Usage Examples
Basic Distance Calculation
Using the default pre-defined map for common OCR errors:
from ocr_stringdist import WeightedLevenshtein
# Compare "OCR5" and "OCRS"
# The default ocr_distance_map gives 'S' <-> '5' a cost of 0.3
distance: float = WeightedLevenshtein().distance("OCR5", "OCRS")
print(f"Distance between 'OCR5' and 'OCRS' (default map): {distance}")
# Output: Distance between 'OCR5' and 'OCRS' (default map): 0.3
Using Custom Costs
Define your own substitution costs:
from ocr_stringdist import WeightedLevenshtein
# Define a custom cost for substituting "rn" with "m"
wl = WeightedLevenshtein(substitution_costs={("rn", "m"): 0.5})
distance = wl.distance("Churn Bucket", "Chum Bucket")
print(f"Distance using custom map: {distance}") # 0.5
Explaining Edit Operations
You can get a detailed list of edit operations needed to transform one string into another.
from ocr_stringdist import WeightedLevenshtein
wl = WeightedLevenshtein(substitution_costs={("日月", "明"): 0.4, ("末", "未"): 0.3})
s1 = "末日月" # mò rì yuè
s2 = "未明" # wèi míng
operations = wl.explain(s1, s2)
print(operations)
# Output:
# [
# EditOperation(op_type='substitute', source_token='末', target_token='未', cost=0.3),
# EditOperation(op_type='substitute', source_token='日月', target_token='明', cost=0.4)
# ]
Learning Costs from Data
The custom costs can be learned from a dataset of pairs of (OCR output, ground truth).
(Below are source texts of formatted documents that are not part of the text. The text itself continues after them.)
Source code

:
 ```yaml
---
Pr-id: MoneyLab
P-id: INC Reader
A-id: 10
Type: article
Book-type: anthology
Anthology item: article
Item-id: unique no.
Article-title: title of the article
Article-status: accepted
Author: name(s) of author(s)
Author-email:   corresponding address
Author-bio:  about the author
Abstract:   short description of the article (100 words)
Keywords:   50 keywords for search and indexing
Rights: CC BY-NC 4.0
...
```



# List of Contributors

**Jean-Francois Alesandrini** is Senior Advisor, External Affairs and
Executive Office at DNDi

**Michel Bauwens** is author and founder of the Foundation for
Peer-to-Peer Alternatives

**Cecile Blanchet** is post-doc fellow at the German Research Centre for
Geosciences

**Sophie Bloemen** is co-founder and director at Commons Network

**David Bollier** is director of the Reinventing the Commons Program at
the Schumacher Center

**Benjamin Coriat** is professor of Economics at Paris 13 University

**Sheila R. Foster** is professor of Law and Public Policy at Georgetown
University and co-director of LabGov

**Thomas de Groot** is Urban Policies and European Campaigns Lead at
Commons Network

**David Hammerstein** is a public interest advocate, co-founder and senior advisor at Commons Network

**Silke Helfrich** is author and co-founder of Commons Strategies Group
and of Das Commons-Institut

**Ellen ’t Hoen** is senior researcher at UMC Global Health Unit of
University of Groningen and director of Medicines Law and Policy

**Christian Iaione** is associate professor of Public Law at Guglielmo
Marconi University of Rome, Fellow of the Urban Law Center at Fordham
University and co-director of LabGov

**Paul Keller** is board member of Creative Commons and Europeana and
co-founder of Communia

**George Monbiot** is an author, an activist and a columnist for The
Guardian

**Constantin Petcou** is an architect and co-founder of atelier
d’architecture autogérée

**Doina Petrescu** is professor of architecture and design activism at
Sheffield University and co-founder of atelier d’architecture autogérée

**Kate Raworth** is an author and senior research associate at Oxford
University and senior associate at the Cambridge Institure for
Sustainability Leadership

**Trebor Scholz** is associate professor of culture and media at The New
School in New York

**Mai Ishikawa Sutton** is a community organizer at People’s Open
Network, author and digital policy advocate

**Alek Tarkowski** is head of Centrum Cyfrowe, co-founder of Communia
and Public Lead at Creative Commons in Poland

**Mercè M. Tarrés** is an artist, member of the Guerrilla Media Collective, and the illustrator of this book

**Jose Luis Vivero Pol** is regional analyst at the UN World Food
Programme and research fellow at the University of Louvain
from ocr_stringdist import WeightedLevenshtein
training_data = [
("Hallo", "Hello"),
("Hello", "Hello"), # Include correct pairs too
("W0rld", "World"),
]
# Learn costs from the dataset
learned_wl = WeightedLevenshtein.learn_from(training_data)
# Use the learned costs for distance calculation
distance = learned_wl.distance("Hay", "Hey")
print(f"Distance with learned costs: {distance}") # < 1.0
Note that this by default only supports learning from character-level edits. If multi-character tokens are to be considered, an initial_model that’s already configured to know specific multi-character edits needs to be provided.